This and That, Whatever Suits My Fancy..

Thursday, February 2, 2012

Typical.

The universe is constantly stirring the pot and breaking the silence with sudden bursts of dysfunctional turmoil. Unsettling discord breaks into my synapses clouding my mind with corruption. I truly crave to be a free being, posses my own soul, and clutch onto the comforts of what makes me happy. Ego is a hard thing to let go of, especially when life is absolutely entangled in the conformity of petty emotions.

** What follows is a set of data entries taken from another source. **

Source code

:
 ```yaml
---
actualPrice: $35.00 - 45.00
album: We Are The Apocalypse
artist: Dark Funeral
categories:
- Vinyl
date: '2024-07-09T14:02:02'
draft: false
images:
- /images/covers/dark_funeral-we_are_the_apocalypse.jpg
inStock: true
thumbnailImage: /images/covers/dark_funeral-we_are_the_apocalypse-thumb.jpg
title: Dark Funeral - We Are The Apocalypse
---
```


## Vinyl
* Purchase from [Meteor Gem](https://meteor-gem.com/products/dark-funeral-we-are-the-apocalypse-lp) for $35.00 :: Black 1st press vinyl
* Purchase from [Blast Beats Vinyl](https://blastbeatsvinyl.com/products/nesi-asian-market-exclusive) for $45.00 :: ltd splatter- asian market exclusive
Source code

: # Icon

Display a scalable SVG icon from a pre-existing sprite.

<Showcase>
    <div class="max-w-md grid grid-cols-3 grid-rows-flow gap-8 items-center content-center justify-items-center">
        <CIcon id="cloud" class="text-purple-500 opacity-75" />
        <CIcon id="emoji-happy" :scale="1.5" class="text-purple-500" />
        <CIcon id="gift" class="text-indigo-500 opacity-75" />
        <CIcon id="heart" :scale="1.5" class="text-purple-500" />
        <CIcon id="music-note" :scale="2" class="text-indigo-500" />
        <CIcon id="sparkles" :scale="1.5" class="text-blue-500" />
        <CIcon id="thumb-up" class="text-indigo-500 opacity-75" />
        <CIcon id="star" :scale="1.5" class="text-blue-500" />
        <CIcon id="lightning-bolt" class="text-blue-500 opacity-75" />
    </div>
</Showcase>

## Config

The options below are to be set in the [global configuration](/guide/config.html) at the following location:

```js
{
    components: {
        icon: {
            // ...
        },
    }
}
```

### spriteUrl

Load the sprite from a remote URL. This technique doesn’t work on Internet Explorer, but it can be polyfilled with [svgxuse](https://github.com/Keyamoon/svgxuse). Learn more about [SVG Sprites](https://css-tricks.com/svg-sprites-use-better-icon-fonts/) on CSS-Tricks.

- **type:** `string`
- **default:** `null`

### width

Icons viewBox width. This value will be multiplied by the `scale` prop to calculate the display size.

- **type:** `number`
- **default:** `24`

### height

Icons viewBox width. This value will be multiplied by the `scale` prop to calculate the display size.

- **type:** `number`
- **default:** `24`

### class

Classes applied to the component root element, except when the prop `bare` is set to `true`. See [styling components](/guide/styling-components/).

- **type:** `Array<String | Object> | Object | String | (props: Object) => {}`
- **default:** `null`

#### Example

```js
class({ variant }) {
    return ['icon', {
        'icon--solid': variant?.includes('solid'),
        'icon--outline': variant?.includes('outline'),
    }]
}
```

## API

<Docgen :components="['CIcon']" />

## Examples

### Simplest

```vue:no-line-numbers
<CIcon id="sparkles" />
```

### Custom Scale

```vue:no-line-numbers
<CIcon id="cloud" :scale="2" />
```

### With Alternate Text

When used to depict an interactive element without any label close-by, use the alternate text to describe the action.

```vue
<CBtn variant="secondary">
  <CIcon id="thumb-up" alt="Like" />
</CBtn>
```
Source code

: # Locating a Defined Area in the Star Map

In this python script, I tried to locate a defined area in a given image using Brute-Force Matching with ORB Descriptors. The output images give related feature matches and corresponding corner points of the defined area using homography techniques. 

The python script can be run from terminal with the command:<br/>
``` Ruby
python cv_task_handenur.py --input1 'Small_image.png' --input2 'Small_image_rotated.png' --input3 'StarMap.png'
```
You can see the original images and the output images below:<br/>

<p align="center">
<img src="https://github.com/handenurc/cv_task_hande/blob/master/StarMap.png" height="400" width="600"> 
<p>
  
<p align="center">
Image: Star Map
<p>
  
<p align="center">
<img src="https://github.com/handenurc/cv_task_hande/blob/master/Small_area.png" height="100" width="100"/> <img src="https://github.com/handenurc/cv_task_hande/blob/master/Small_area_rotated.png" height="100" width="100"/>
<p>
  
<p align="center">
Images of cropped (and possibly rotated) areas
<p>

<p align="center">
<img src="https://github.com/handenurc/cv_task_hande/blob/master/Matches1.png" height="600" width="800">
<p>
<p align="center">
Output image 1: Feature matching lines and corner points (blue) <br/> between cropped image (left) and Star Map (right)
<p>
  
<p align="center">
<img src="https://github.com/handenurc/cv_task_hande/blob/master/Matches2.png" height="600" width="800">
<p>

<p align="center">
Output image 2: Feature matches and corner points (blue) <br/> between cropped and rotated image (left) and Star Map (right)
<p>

My life is soap opera, dramatically infused, making me feel like I’m 23 going on 50. Everything causes some sort of whip-lash reaction, sending me into blissful mayhem or destructive chaos, either way, I always seem to lose control of my sanity. And I wonder if I was ever sane to start…I’m a weird one, I guess, and that suits me just fine. I suppose I desire what most people desire, that true state of elation where animosity or anguish aren’t capable of creeping onto the scene to throw sand in your eyes just because things have been running smooth for a while. It seems sort of cliché though, doesn’t it? EVERYONE wants to be happy. I also suppose it’s that state of unrealistic merriment that has me doubting if true contentment is even achievable. I want to believe that things will get better and I want to believe that I can bring that euphoria upon myself. I guess if I keep pushing myself through the rain my skies will clear, it can’t stay cloudy forever, can it? Let’s hope not, because I lost my umbrella..lol.
As for my faith, well, it's stronger than ever. God has given me a sort of strength that has gotten me through a lot, for many years! But also the goodness of those that I have around me. Tough love really is what the world needs at times, or maybe just me, but whatever the case, it’s paying off. Reality is my biggest struggle, hearing the truth only sparks my denial and then my stubborn self emerges with no good intentions to be found. What burdens me the most is that I react and am sent into autopilot. I don’t ever see the error of my impulsive ways. I am reckless, I move through life clumsily, and it’s not entirely my fault. You really can be the product of your environment and I have to condition myself to function on a normal level. It’s an everyday battle that I’ve had to accept and I truly believe that was the best step I could have taken on the path for self healing. I intend on remaining optimistic, although I’m a realist, so sometimes my optimism will be shot down by logic. And on a side note, logic can really be a witch sometimes. Every once in a while I envy those brainless zombies getting worked by the man in society. Maybe if I was clueless I’d be more happy, but I’d also be clueless and I guess that is never good. I just want to reach a level of comfort so that I know what it’s like to not always be caught up in bewilderment. My time is coming, I can feel it shaking my bones, and I’m sitting with open arms soaking up any reinforcement that I can. I’m working towards paradise this year and I’ll put in any labor for the pay off in the end.
The Lord's Coming Soon & I couldn't be happier!